ASSIGNMENT:
Count, in the entries, the lines with "genres". Answer with the number only.

ENTRIES SHOWN:
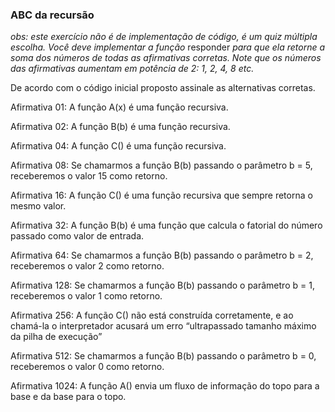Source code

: ### ABC da recursão ###

*obs: este exercício não é de implementação de código, é um quiz múltipla escolha. Você deve implementar a função* responder *para que ela retorne a soma dos números de todas as afirmativas corretas. Note que os números das afirmativas aumentam em potência de 2: 1, 2, 4, 8 etc.*

De acordo com o código inicial proposto assinale as alternativas corretas.

Afirmativa 01: A função A(x) é uma função recursiva.

Afirmativa 02: A função B(b) é uma função recursiva.

Afirmativa 04: A função C() é uma função recursiva.

Afirmativa 08: Se chamarmos a função B(b) passando o parâmetro b = 5, receberemos o valor 15 como retorno.

Afirmativa 16: A função C() é uma função recursiva que sempre retorna o mesmo valor.

Afirmativa 32: A função B(b) é uma função que calcula o fatorial do número passado como valor de entrada.

Afirmativa 64: Se chamarmos a função B(b) passando o parâmetro b = 2, receberemos o valor 2 como retorno.

Afirmativa 128: Se chamarmos a função B(b) passando o parâmetro b = 1, receberemos o valor 1 como retorno.

Afirmativa 256: A função C() não está construída corretamente, e ao chamá-la o interpretador acusará um erro “ultrapassado tamanho máximo da pilha de execução”

Afirmativa 512: Se chamarmos a função B(b) passando o parâmetro b = 0, receberemos o valor 0 como retorno.

Afirmativa 1024: A função A() envia um fluxo de informação do topo para a base e da base para o topo.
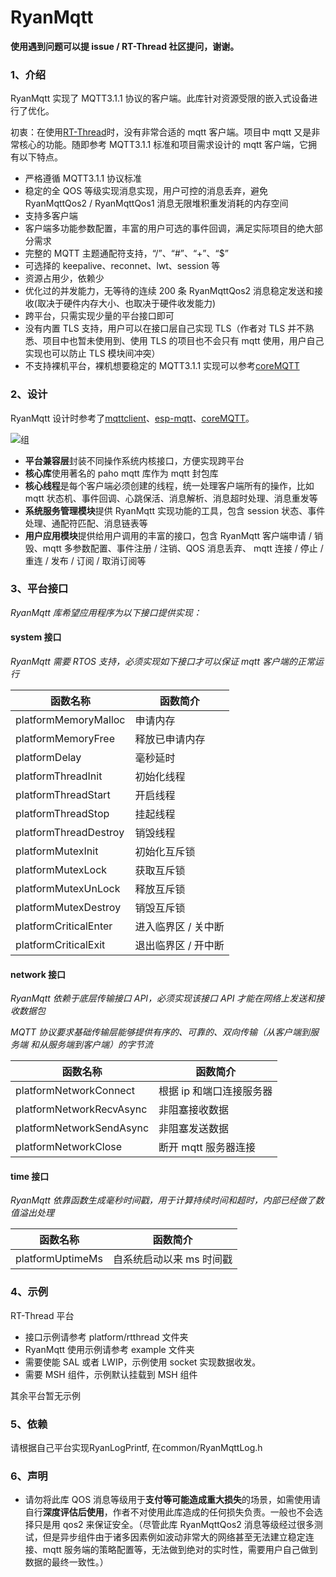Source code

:# RyanMqtt

**使用遇到问题可以提 issue / RT-Thread 社区提问，谢谢。**

### 1、介绍

RyanMqtt 实现了 MQTT3.1.1 协议的客户端。此库针对资源受限的嵌入式设备进行了优化。

初衷：在使用[RT-Thread](https://github.com/RT-Thread/rt-thread)时，没有非常合适的 mqtt 客户端。项目中 mqtt 又是非常核心的功能。随即参考 MQTT3.1.1 标准和项目需求设计的 mqtt 客户端，它拥有以下特点。

- 严格遵循 MQTT3.1.1 协议标准
- 稳定的全 QOS 等级实现消息实现，用户可控的消息丢弃，避免 RyanMqttQos2 / RyanMqttQos1 消息无限堆积重发消耗的内存空间
- 支持多客户端
- 客户端多功能参数配置，丰富的用户可选的事件回调，满足实际项目的绝大部分需求
- 完整的 MQTT 主题通配符支持，“/”、“#”、“+”、“$”
- 可选择的 keepalive、reconnet、lwt、session 等
- 资源占用少，依赖少
- 优化过的并发能力，无等待的连续 200 条 RyanMqttQos2 消息稳定发送和接收(取决于硬件内存大小、也取决于硬件收发能力)
- 跨平台，只需实现少量的平台接口即可
- 没有内置 TLS 支持，用户可以在接口层自己实现 TLS（作者对 TLS 并不熟悉、项目中也暂未使用到、使用 TLS 的项目也不会只有 mqtt 使用，用户自己实现也可以防止 TLS 模块间冲突）
- 不支持裸机平台，裸机想要稳定的 MQTT3.1.1 实现可以参考[coreMQTT](https://github.com/FreeRTOS/coreMQTT)

### 2、设计

RyanMqtt 设计时参考了[mqttclient](https://github.com/jiejieTop/mqttclient)、[esp-mqtt](https://github.com/espressif/esp-mqtt)、[coreMQTT](https://github.com/FreeRTOS/coreMQTT)。

![组](docs/assert/README.assert/%E7%BB%84.png)

- **平台兼容层**封装不同操作系统内核接口，方便实现跨平台
- **核心库**使用著名的 paho mqtt 库作为 mqtt 封包库
- **核心线程**是每个客户端必须创建的线程，统一处理客户端所有的操作，比如 mqtt 状态机、事件回调、心跳保活、消息解析、消息超时处理、消息重发等
- **系统服务管理模块**提供 RyanMqtt 实现功能的工具，包含 session 状态、事件处理、通配符匹配、消息链表等
- **用户应用模块**提供给用户调用的丰富的接口，包含 RyanMqtt 客户端申请 / 销毁、mqtt 多参数配置、事件注册 / 注销、QOS 消息丢弃、 mqtt 连接 / 停止 / 重连 / 发布 / 订阅 / 取消订阅等

### 3、平台接口

_RyanMqtt 库希望应用程序为以下接口提供实现：_

#### system 接口

_RyanMqtt 需要 RTOS 支持，必须实现如下接口才可以保证 mqtt 客户端的正常运行_

| 函数名称              | 函数简介            |
| --------------------- | ------------------- |
| platformMemoryMalloc  | 申请内存            |
| platformMemoryFree    | 释放已申请内存      |
| platformDelay         | 毫秒延时            |
| platformThreadInit    | 初始化线程          |
| platformThreadStart   | 开启线程            |
| platformThreadStop    | 挂起线程            |
| platformThreadDestroy | 销毁线程            |
| platformMutexInit     | 初始化互斥锁        |
| platformMutexLock     | 获取互斥锁          |
| platformMutexUnLock   | 释放互斥锁          |
| platformMutexDestroy  | 销毁互斥锁          |
| platformCriticalEnter | 进入临界区 / 关中断 |
| platformCriticalExit  | 退出临界区 / 开中断 |

#### network 接口

_RyanMqtt 依赖于底层传输接口 API，必须实现该接口 API 才能在网络上发送和接收数据包_

_MQTT 协议要求基础传输层能够提供有序的、可靠的、双向传输（从客户端到服务端 和从服务端到客户端）的字节流_

| 函数名称                 | 函数简介                 |
| ------------------------ | ------------------------ |
| platformNetworkConnect   | 根据 ip 和端口连接服务器 |
| platformNetworkRecvAsync | 非阻塞接收数据           |
| platformNetworkSendAsync | 非阻塞发送数据           |
| platformNetworkClose     | 断开 mqtt 服务器连接     |

#### time 接口

_RyanMqtt 依靠函数生成毫秒时间戳，用于计算持续时间和超时，内部已经做了数值溢出处理_

| 函数名称         | 函数简介                 |
| ---------------- | ------------------------ |
| platformUptimeMs | 自系统启动以来 ms 时间戳 |

### 4、示例

RT-Thread 平台

- 接口示例请参考 platform/rtthread 文件夹
- RyanMqtt 使用示例请参考 example 文件夹
- 需要使能 SAL 或者 LWIP，示例使用 socket 实现数据收发。
- 需要 MSH 组件，示例默认挂载到 MSH 组件

其余平台暂无示例

### 5、依赖

请根据自己平台实现RyanLogPrintf, 在common/RyanMqttLog.h

### 6、声明

- 请勿将此库 QOS 消息等级用于**支付等可能造成重大损失**的场景，如需使用请自行**深度评估后使用**，作者不对使用此库造成的任何损失负责。一般也不会选择只是用 qos2 来保证安全。（尽管此库 RyanMqttQos2 消息等级经过很多测试，但是异步组件由于诸多因素例如波动非常大的网络甚至无法建立稳定连接、mqtt 服务端的策略配置等，无法做到绝对的实时性，需要用户自己做到数据的最终一致性。）
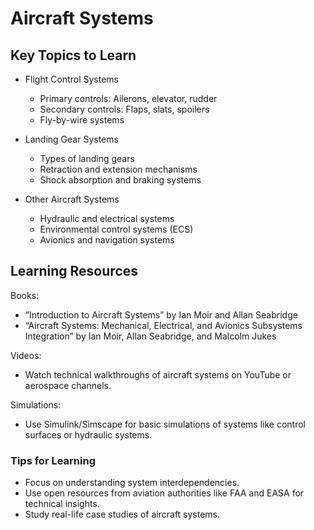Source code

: # Aircraft Systems

## Key Topics to Learn

- Flight Control Systems
  - Primary controls: Ailerons, elevator, rudder
  - Secondary controls: Flaps, slats, spoilers
  - Fly-by-wire systems

- Landing Gear Systems
  - Types of landing gears
  - Retraction and extension mechanisms
  - Shock absorption and braking systems

- Other Aircraft Systems
  - Hydraulic and electrical systems
  - Environmental control systems (ECS)
  - Avionics and navigation systems

## Learning Resources

Books:
- “Introduction to Aircraft Systems” by Ian Moir and Allan Seabridge
- “Aircraft Systems: Mechanical, Electrical, and Avionics Subsystems Integration” by Ian Moir, Allan Seabridge, and Malcolm Jukes

Videos:
- Watch technical walkthroughs of aircraft systems on YouTube or aerospace channels.

Simulations:
- Use Simulink/Simscape for basic simulations of systems like control surfaces or hydraulic systems.

### Tips for Learning
- Focus on understanding system interdependencies.
- Use open resources from aviation authorities like FAA and EASA for technical insights.
- Study real-life case studies of aircraft systems.
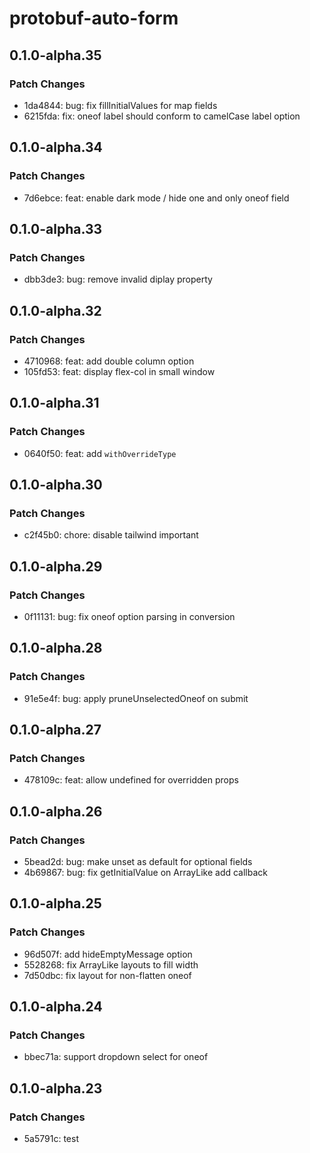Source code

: # protobuf-auto-form

## 0.1.0-alpha.35

### Patch Changes

- 1da4844: bug: fix fillInitialValues for map fields
- 6215fda: fix: oneof label should conform to camelCase label option

## 0.1.0-alpha.34

### Patch Changes

- 7d6ebce: feat: enable dark mode / hide one and only oneof field

## 0.1.0-alpha.33

### Patch Changes

- dbb3de3: bug: remove invalid diplay property

## 0.1.0-alpha.32

### Patch Changes

- 4710968: feat: add double column option
- 105fd53: feat: display flex-col in small window

## 0.1.0-alpha.31

### Patch Changes

- 0640f50: feat: add `withOverrideType`

## 0.1.0-alpha.30

### Patch Changes

- c2f45b0: chore: disable tailwind important

## 0.1.0-alpha.29

### Patch Changes

- 0f11131: bug: fix oneof option parsing in conversion

## 0.1.0-alpha.28

### Patch Changes

- 91e5e4f: bug: apply pruneUnselectedOneof on submit

## 0.1.0-alpha.27

### Patch Changes

- 478109c: feat: allow undefined for overridden props

## 0.1.0-alpha.26

### Patch Changes

- 5bead2d: bug: make unset as default for optional fields
- 4b69867: bug: fix getInitialValue on ArrayLike add callback

## 0.1.0-alpha.25

### Patch Changes

- 96d507f: add hideEmptyMessage option
- 5528268: fix ArrayLike layouts to fill width
- 7d50dbc: fix layout for non-flatten oneof

## 0.1.0-alpha.24

### Patch Changes

- bbec71a: support dropdown select for oneof

## 0.1.0-alpha.23

### Patch Changes

- 5a5791c: test
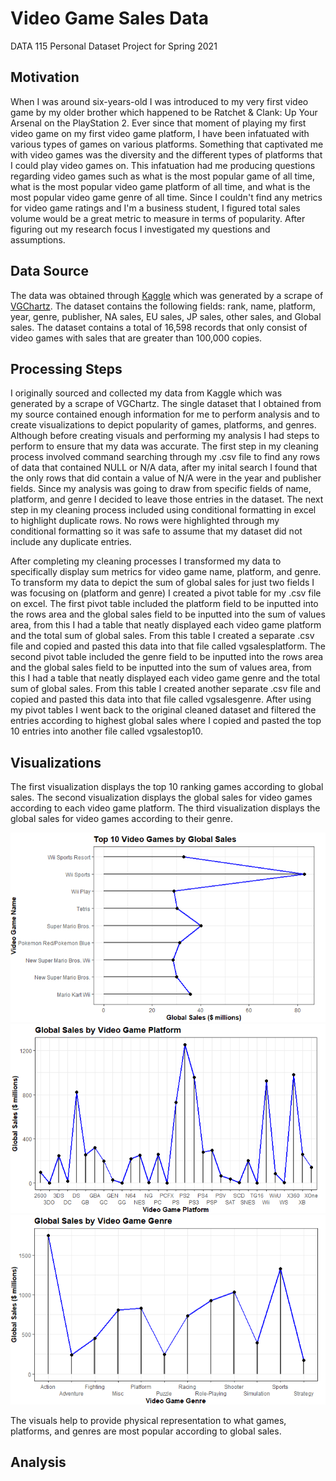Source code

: # Video Game Sales Data
DATA 115 Personal Dataset Project for Spring 2021

## Motivation
When I was around six-years-old I was introduced to my very first video game by my older brother which happened to be Ratchet & Clank: Up Your Arsenal on the PlayStation 2. Ever since that moment of playing my first video game on my first video game platform, I have been infatuated with various types of games on various platforms. Something that captivated me with video games was the diversity and the different types of platforms that I could play video games on. This infatuation had me producing questions regarding video games such as what is the most popular game of all time, what is the most popular video game platform of all time, and what is the most popular video game genre of all time. Since I couldn't find any metrics for video game ratings and I'm a business student, I figured total sales volume would be a great metric to measure in terms of popularity. After figuring out my research focus I investigated my questions and assumptions.

## Data Source
The data was obtained through <a href="https://www.kaggle.com/gregorut/videogamesales">Kaggle</a> which was generated by a scrape of <a href="https://www.vgchartz.com/">VGChartz</a>. The dataset contains the following fields: rank, name, platform, year, genre, publisher, NA sales, EU sales, JP sales, other sales, and Global sales. The dataset contains a total of 16,598 records that only consist of video games with sales that are greater than 100,000 copies.

## Processing Steps
I originally sourced and collected my data from Kaggle which was generated by a scrape of VGChartz. The single dataset that I obtained from my source contained enough information for me to perform analysis and to create visualizations to depict popularity of games, platforms, and genres. Although before creating visuals and performing my analysis I had steps to perform to ensure that my data was accurate. The first step in my cleaning process involved command searching through my .csv file to find any rows of data that contained NULL or N/A data, after my inital search I found that the only rows that did contain a value of N/A were in the year and publisher fields. Since my analysis was going to draw from specific fields of name, platform, and genre I decided to leave those entries in the dataset. The next step in my cleaning process included using conditional formatting in excel to highlight duplicate rows. No rows were highlighted through my conditional formatting so it was safe to assume that my dataset did not include any duplicate entries. 

After completing my cleaning processes I transformed my data to specifically display sum metrics for video game name, platform, and genre. To transform my data to depict the sum of global sales for just two fields I was focusing on (platform and genre) I created a pivot table for my .csv file on excel. The first pivot table included the platform field to be inputted into the rows area and the global sales field to be inputted into the sum of values area, from this I had a table that neatly displayed each video game platform and the total sum of global sales. From this table I created a separate .csv file and copied and pasted this data into that file called vgsalesplatform. The second pivot table included the genre field to be inputted into the rows area and the global sales field to be inputted into the sum of values area, from this I had a table that neatly displayed each video game genre and the total sum of global sales. From this table I created another separate .csv file and copied and pasted this data into that file called vgsalesgenre. After using my pivot tables I went back to the original cleaned dataset and filtered the entries according to highest global sales where I copied and pasted the top 10 entries into another file called vgsalestop10.

## Visualizations
The first visualization displays the top 10 ranking games according to global sales. The second visualization displays the global sales for video games according to each video game platform. The third visualization displays the global sales for video games according to their genre.

<img src= "https://raw.githubusercontent.com/CheweezyTy/115_personal_dataset/main/Top10VGPlot.png">
<img src="https://raw.githubusercontent.com/CheweezyTy/115_personal_dataset/main/VGPlatformPlot.png">
<img src="https://raw.githubusercontent.com/CheweezyTy/115_personal_dataset/main/VGGenrePlot.png">

The visuals help to provide physical representation to what games, platforms, and genres are most popular according to global sales.

## Analysis
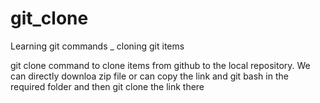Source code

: # git_clone
Learning git commands _ cloning git items

git clone command to clone items from github to the local repository.
We can directly downloa zip file or can copy the link and git bash in the required folder and then git clone the link there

TASK OUTPUT:
2